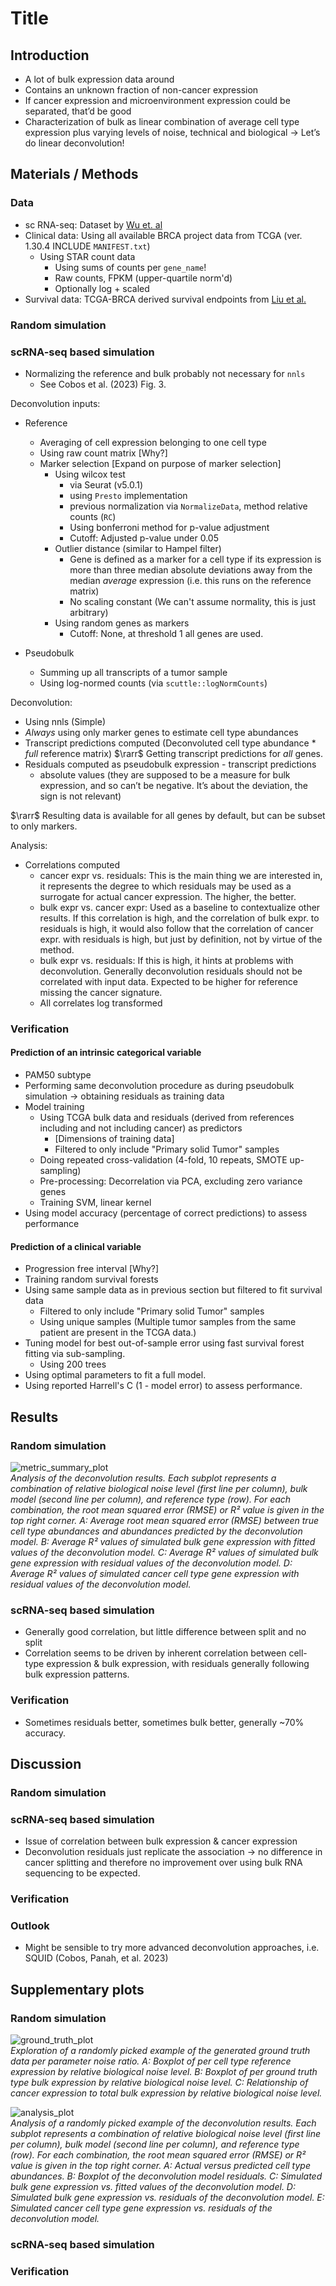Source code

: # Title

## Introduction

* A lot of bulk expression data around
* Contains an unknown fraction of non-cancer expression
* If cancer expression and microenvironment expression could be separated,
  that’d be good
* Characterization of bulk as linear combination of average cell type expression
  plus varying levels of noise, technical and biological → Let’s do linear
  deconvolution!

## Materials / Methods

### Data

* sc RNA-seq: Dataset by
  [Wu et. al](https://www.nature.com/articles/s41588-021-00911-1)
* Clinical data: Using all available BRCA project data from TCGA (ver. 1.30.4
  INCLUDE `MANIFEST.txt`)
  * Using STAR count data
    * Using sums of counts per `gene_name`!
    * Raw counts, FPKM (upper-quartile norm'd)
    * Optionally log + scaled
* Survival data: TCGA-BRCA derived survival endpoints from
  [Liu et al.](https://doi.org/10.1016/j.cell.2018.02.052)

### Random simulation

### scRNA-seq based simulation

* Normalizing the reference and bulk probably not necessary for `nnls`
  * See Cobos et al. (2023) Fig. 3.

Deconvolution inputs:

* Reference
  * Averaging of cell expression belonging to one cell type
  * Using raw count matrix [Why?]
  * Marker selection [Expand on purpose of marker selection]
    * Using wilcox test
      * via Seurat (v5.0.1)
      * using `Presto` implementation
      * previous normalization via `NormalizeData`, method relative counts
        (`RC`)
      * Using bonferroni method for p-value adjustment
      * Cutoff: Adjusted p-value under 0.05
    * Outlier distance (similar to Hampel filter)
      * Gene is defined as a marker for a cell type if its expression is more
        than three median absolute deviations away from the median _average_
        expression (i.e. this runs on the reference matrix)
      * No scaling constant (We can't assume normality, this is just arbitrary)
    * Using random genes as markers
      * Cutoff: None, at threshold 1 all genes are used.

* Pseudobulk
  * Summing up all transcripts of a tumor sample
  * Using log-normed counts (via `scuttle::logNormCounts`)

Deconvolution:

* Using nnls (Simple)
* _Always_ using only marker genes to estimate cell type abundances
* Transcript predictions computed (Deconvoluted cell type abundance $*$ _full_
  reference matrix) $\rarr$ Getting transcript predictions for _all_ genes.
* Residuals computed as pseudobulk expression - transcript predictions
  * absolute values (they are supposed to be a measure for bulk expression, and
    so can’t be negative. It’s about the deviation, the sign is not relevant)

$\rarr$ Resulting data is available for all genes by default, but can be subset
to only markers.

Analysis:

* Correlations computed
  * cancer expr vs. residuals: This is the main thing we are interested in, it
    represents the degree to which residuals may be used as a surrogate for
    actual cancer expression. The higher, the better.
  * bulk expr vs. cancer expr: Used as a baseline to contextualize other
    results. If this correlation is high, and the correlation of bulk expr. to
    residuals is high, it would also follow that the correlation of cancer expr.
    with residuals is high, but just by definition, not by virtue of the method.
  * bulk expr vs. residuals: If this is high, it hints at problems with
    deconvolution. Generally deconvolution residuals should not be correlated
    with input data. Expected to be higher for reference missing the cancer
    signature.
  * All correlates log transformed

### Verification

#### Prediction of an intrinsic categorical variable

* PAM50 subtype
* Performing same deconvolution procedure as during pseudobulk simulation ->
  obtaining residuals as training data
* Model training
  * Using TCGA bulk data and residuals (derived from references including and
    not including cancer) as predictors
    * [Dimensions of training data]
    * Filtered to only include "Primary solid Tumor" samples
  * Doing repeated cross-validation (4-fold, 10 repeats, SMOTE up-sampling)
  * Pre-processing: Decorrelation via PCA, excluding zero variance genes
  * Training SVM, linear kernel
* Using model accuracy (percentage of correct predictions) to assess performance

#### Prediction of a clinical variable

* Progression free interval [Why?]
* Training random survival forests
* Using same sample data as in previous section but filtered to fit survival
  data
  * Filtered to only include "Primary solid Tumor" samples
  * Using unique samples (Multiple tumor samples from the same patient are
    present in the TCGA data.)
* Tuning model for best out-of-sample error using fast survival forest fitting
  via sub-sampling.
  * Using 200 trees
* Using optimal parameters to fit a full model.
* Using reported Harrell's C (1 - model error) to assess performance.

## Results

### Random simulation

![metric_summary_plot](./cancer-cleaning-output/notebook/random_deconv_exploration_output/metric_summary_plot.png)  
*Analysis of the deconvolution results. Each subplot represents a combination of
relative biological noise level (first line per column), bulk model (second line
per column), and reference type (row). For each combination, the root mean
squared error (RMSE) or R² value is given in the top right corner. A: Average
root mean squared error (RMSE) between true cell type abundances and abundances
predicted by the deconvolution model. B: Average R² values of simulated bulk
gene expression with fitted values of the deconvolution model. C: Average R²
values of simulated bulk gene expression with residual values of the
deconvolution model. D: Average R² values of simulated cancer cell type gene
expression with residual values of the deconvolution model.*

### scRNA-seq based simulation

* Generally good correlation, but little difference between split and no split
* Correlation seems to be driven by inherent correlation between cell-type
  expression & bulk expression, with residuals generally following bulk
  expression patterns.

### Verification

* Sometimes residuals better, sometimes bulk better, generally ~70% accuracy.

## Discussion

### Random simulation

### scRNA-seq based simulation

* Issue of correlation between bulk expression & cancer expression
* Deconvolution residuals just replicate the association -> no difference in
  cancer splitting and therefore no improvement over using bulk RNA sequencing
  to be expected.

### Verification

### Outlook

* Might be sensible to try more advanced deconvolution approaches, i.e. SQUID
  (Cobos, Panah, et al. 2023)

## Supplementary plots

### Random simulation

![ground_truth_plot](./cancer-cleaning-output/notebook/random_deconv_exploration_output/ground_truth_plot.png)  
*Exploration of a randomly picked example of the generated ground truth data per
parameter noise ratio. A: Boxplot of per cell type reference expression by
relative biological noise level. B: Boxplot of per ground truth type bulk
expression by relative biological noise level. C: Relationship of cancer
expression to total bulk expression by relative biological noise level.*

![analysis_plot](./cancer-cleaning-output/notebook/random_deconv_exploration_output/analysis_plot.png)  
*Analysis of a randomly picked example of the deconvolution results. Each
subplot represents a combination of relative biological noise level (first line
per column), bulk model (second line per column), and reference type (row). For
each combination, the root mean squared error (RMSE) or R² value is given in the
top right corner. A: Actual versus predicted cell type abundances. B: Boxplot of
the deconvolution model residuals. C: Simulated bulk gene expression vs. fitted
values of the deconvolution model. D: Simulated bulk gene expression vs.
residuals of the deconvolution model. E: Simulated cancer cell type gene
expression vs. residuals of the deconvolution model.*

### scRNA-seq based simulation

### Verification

■ Problem
From the listing, tally every line with the word "matrix" in it and give only the tally.

■ Output for this task
3